### Data excerpts
*** Begin section ***

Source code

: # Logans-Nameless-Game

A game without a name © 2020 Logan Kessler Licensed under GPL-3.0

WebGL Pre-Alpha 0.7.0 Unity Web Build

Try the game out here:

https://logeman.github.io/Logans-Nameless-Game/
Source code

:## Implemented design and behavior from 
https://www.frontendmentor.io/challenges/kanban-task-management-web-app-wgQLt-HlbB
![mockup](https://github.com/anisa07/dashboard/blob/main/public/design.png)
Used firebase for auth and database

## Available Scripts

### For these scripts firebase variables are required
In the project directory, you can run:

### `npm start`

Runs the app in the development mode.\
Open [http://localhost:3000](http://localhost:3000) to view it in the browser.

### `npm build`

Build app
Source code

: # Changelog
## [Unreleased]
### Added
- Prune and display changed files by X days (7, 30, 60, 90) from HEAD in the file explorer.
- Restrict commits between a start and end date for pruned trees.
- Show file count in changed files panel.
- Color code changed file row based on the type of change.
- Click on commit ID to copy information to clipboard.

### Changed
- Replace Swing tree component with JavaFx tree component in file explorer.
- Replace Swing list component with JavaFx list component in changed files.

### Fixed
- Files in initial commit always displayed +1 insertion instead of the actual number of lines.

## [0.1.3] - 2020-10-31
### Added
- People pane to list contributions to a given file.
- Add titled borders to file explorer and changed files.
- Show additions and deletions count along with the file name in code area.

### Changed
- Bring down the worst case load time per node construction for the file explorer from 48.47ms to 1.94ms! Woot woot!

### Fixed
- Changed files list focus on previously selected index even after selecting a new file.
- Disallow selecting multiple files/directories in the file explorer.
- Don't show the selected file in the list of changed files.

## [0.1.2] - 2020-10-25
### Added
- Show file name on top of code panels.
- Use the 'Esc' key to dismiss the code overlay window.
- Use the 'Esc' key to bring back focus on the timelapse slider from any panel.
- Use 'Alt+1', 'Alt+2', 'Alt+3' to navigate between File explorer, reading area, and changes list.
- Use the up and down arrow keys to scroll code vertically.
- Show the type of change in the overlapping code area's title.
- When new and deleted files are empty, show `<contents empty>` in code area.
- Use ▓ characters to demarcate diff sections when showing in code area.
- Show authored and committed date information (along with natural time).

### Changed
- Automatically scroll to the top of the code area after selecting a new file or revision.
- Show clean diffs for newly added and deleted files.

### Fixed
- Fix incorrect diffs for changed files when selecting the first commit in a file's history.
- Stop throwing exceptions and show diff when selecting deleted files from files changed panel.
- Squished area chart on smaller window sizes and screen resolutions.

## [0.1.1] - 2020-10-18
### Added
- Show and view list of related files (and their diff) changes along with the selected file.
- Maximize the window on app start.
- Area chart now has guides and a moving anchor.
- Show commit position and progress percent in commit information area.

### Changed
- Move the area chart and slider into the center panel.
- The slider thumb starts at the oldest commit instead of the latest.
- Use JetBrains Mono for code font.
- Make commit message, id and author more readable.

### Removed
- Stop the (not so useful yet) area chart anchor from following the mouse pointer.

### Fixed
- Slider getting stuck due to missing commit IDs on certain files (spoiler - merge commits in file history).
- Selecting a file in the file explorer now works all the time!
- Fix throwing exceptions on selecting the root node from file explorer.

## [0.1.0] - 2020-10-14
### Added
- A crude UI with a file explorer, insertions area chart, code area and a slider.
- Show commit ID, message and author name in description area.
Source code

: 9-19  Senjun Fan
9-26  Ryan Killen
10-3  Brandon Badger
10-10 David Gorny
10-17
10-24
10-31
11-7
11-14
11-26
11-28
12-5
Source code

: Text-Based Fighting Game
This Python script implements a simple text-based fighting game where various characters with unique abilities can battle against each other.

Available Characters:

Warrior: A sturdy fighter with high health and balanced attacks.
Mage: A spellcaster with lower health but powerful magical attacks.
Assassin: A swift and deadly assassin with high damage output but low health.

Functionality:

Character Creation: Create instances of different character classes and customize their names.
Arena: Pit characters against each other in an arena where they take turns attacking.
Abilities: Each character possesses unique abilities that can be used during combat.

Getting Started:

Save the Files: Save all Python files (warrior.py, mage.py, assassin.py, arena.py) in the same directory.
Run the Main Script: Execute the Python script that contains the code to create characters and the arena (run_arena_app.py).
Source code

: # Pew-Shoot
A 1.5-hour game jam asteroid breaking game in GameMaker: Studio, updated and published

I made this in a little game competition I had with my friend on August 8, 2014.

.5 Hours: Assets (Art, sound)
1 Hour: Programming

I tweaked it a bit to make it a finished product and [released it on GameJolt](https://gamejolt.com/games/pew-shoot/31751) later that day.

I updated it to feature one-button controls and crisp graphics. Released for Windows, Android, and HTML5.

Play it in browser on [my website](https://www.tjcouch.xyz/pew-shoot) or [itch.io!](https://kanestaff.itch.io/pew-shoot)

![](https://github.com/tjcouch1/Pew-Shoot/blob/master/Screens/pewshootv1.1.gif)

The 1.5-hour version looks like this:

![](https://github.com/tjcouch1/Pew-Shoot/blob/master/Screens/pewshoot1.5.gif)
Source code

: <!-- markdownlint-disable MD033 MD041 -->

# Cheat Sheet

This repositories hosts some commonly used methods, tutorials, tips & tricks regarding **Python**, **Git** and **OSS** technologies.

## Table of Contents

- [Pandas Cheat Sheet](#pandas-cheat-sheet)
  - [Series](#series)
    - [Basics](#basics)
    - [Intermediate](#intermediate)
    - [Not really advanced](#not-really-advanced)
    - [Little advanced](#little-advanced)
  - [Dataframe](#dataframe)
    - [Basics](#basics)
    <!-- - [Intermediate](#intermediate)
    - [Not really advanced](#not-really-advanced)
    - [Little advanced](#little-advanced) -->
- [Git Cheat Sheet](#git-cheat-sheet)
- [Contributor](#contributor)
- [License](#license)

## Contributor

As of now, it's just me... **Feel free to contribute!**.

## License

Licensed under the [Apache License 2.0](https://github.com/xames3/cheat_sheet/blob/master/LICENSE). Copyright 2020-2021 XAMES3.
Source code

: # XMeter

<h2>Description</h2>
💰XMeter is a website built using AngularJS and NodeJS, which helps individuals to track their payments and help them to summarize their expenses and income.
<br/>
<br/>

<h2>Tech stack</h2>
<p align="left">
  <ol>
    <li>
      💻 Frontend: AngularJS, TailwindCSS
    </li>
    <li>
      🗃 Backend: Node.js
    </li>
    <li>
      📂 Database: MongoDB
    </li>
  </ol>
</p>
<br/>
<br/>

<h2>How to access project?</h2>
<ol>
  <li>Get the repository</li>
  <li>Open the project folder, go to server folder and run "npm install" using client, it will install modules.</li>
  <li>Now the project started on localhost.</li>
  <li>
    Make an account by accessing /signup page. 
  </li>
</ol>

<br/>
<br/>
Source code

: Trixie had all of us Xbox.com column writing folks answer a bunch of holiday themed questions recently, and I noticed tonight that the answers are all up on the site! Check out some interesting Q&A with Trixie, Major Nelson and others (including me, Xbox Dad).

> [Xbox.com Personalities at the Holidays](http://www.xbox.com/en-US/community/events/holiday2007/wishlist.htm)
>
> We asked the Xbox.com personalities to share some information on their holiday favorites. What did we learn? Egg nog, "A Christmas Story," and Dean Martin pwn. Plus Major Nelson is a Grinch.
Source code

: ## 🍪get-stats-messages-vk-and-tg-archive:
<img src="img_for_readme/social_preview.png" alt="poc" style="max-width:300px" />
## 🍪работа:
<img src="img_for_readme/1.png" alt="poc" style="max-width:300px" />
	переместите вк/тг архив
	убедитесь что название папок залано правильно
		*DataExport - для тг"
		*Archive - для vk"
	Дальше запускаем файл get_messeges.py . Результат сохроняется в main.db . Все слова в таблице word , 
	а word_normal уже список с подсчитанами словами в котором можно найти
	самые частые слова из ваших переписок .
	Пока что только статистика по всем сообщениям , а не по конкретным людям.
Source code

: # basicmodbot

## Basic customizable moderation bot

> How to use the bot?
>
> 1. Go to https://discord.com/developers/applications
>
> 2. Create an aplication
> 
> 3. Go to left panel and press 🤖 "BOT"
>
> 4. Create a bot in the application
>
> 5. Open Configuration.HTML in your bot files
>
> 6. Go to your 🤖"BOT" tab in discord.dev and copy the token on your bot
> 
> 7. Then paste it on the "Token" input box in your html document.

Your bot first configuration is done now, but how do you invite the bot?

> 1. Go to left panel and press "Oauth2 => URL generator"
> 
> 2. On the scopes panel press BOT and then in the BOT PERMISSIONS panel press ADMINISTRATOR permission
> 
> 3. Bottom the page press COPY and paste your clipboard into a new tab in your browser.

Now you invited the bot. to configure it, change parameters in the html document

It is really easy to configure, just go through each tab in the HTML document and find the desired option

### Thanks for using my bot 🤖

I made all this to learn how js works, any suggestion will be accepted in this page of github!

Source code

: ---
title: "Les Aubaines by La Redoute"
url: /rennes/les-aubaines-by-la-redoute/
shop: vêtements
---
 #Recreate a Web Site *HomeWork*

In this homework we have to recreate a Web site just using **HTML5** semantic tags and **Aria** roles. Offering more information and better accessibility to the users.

*** End section ***

### TASK DIRECTIONS
Retype only this portion of the data above: the line containing "In the project", the line containing "- Color code", and all lines between them, exactly.

### FINAL ANSWER
In the project directory, you can run:

### `npm start`

Runs the app in the development mode.\
Open [http://localhost:3000](http://localhost:3000) to view it in the browser.

### `npm build`

Build app
Source code

: # Changelog
## [Unreleased]
### Added
- Prune and display changed files by X days (7, 30, 60, 90) from HEAD in the file explorer.
- Restrict commits between a start and end date for pruned trees.
- Show file count in changed files panel.
- Color code changed file row based on the type of change.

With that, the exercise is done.